The Strategy of Rhetoric: Campaigning for the American Constitution
This book, the last work of an eminent political scientist, is an innovative study of persuasion in a landmark political event: the 1787-88 campaign to ratify the United States Constitution. William Riker uses both historical and rational choice analysis to examine the rhetoric and strategic manipulations used in this campaign, and he points out patterns and principles that should be applicable to political campaigns in general.

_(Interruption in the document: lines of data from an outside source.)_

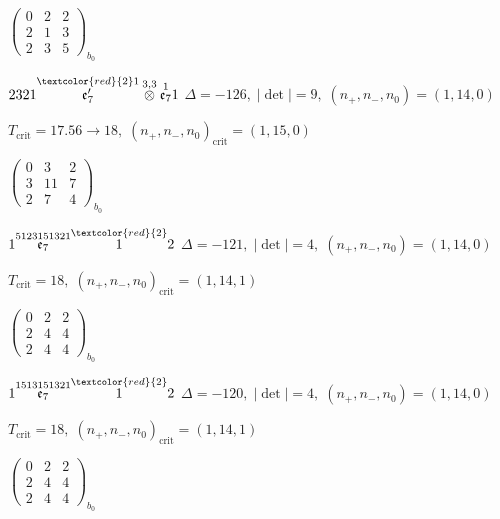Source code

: \documentclass[10pt]{article}
\begin{document}
\hspace{2em}$\left(\begin{smallmatrix}0 & 2 & 2 \\ 2 & 1 & 3 \\ 2 & 3 & 5\end{smallmatrix}\right)_{\!b_0}$

\smallskip

$2321\overset{\textcolor{red}{2}1}{\mathfrak{e}_7'}\overset{3,3}{\otimes}\overset{1}{\mathfrak{e}_7}1$ \quad $\Delta=-126,\; |\det|=9,\; (n_+,n_-,n_0)=(1,14,0)$

\hspace{1em}$T_{\text{crit}}=17.56 \to 18,\; (n_+,n_-,n_0)_{\text{crit}}=(1,15,0)$

\hspace{2em}$\left(\begin{smallmatrix}0 & 3 & 2 \\ 3 & 11 & 7 \\ 2 & 7 & 4\end{smallmatrix}\right)_{\!b_0}$

\smallskip

$1\overset{5123151321}{\mathfrak{e}_7}\overset{\textcolor{red}{2}}{1}2$ \quad $\Delta=-121,\; |\det|=4,\; (n_+,n_-,n_0)=(1,14,0)$

\hspace{1em}$T_{\text{crit}}=18,\; (n_+,n_-,n_0)_{\text{crit}}=(1,14,1)$

\hspace{2em}$\left(\begin{smallmatrix}0 & 2 & 2 \\ 2 & 4 & 4 \\ 2 & 4 & 4\end{smallmatrix}\right)_{\!b_0}$

\smallskip

$1\overset{1513151321}{\mathfrak{e}_7}\overset{\textcolor{red}{2}}{1}2$ \quad $\Delta=-120,\; |\det|=4,\; (n_+,n_-,n_0)=(1,14,0)$

\hspace{1em}$T_{\text{crit}}=18,\; (n_+,n_-,n_0)_{\text{crit}}=(1,14,1)$

\hspace{2em}$\left(\begin{smallmatrix}0 & 2 & 2 \\ 2 & 4 & 4 \\ 2 & 4 & 4\end{smallmatrix}\right)_{\!b_0}$
\end{document}
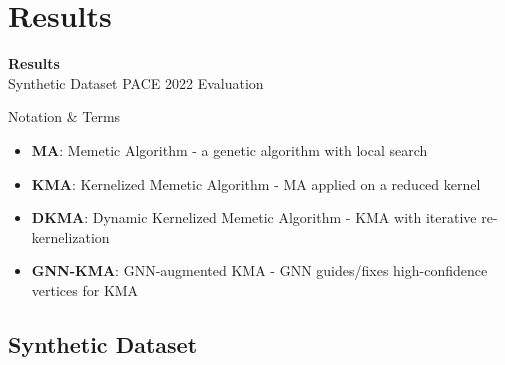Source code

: \documentclass[aspectratio=169]{beamer}
\begin{document}
\section{Results}
\begin{frame}[plain]
	\centering
	\vspace{1.0cm}
	{\Huge \textbf{Results}}\\[6pt]
	{\Large Synthetic Dataset \quad PACE 2022 \quad Evaluation}
\end{frame}

\begin{frame}{Notation \& Terms}
	\begin{itemize}
		\item \textbf{MA}: Memetic Algorithm - a genetic algorithm with local search
		\item \textbf{KMA}: Kernelized Memetic Algorithm - MA applied on a reduced kernel
		\item \textbf{DKMA}: Dynamic Kernelized Memetic Algorithm - KMA with iterative re-kernelization
		\item \textbf{GNN-KMA}: GNN-augmented KMA - GNN guides/fixes high-confidence vertices for KMA
	\end{itemize}
\end{frame}

\subsection{Synthetic Dataset}
\end{document}
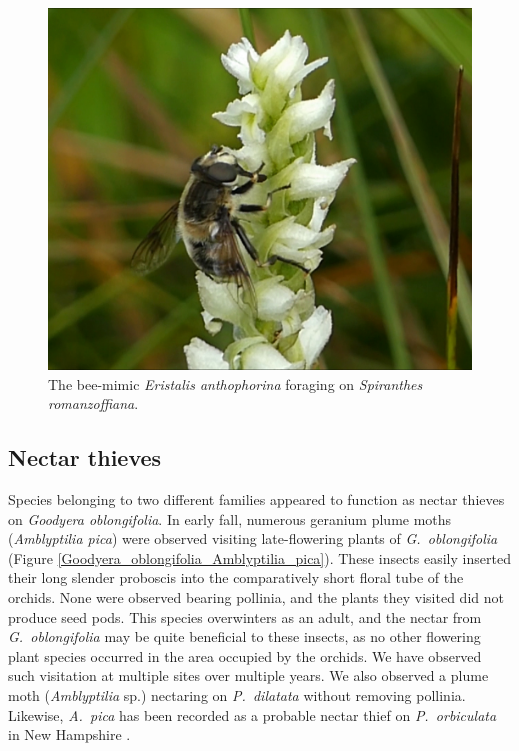 \begin{multicols}{2}
\begin{figure}[H]
\begin{center}
\vspace{2mm}
\includegraphics[width=\textwidth]{img/Spiranthes_romanzoffiana_Eristalis_anthophorina.jpg}
\caption{The bee-mimic \emph{Eristalis anthophorina} foraging on \emph{Spiranthes romanzoffiana}.}
\label{Spiranthes_romanzoffiana_Eristalis_anthophorina}
\end{center}
\end{figure}



\subsection{Nectar thieves}

Species belonging to two different families appeared to function as
nectar thieves on \emph{Goodyera oblongifolia}. In early fall, numerous
geranium plume moths (\emph{Amblyptilia pica}) were observed visiting
late-flowering plants of \emph{G.\ oblongifolia} (Figure \ref{Goodyera_oblongifolia_Amblyptilia_pica}). These
insects easily inserted their long slender proboscis into the
comparatively short floral tube of the orchids. None were observed
bearing pollinia, and the plants they visited did not produce seed pods.
This species overwinters as an adult, and the nectar from \emph{G.\
oblongifolia} may be quite beneficial to these insects, as no other
flowering plant species occurred in the area occupied by the orchids. We
have observed such visitation at multiple sites over multiple years. We
also observed a plume moth (\emph{Amblyptilia} sp.) nectaring on \emph{P.\
dilatata} without removing pollinia. Likewise, \emph{A.\ pica} has been
recorded as a probable nectar thief on \emph{P.\ orbiculata} in New
Hampshire \citep{Bergumetal2018}.


\end{multicols}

Riker examines the campaign's rhetoric and derives strategic principles that seem to guide campaigners. These principles explain, among other things, the frequent reliance on negative themes in campaigns. He also investigates what he calls "heresthetic"―how campaigners structured situations so that their preferred outcome was more likely to occur. He discusses several heresthetical maneuvers that made the Federalists' narrow victory possible, such as their proposal of a constitution that was broader than most citizens would have preferred, and their design of the ratification process as a take-it-or-leave-it proposition, so that they could prevent any ratifying state from altering it. Riker concludes by examining the relationship between rhetoric and heresthetic. He shows that both were necessary for the Federalist victory: rhetoric, to build support for Federalist positions, and heresthetic, to structure the choice process so that this level of support would be sufficient. His analysis yields a new understanding of the ratification campaign, and the tools and approaches he develops lead toward the further development of the science of political campaigns, of political rhetoric generally, and of the art and science of heresthetic.